The Democratic Republic of the Congo issues passports to its citizens for international travel.

On 1 January 2010, the Government officially invalidated all passports not of the series OB, even if the expiry date was beyond 1 January 2010. Because passports not of the series OB were no longer considered valid travel documents from that date onwards, holders were obliged to apply for new DRC passports in order to travel.

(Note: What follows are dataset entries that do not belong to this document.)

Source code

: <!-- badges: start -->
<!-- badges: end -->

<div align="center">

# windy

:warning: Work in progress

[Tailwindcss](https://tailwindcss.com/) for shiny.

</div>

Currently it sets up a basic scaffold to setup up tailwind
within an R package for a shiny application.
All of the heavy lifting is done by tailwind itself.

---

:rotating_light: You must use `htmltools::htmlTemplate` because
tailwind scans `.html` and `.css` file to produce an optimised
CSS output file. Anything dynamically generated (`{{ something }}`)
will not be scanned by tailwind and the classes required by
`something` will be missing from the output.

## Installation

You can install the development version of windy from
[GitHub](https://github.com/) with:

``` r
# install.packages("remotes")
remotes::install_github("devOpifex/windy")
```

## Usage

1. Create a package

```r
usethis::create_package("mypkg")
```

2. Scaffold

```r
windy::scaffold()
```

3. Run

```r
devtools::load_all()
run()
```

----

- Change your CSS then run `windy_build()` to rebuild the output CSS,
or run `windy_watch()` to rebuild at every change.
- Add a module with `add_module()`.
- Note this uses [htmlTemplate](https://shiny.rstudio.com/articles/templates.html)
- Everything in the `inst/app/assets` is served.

Under a previous 2015 agreement, the passport cost $185. It was reported that the Congolese government received a share of $65, with the remainder split between the Belgian company Semlex and the Emirati company LRPS. The contract was awarded without a public tender, leading to allegations of ties to then-President Joseph Kabila. However, the fee was reduced to $99 in 2020. After the German company Dermalog was awarded the contract in 2022, the price was further reduced to $75 in 2025.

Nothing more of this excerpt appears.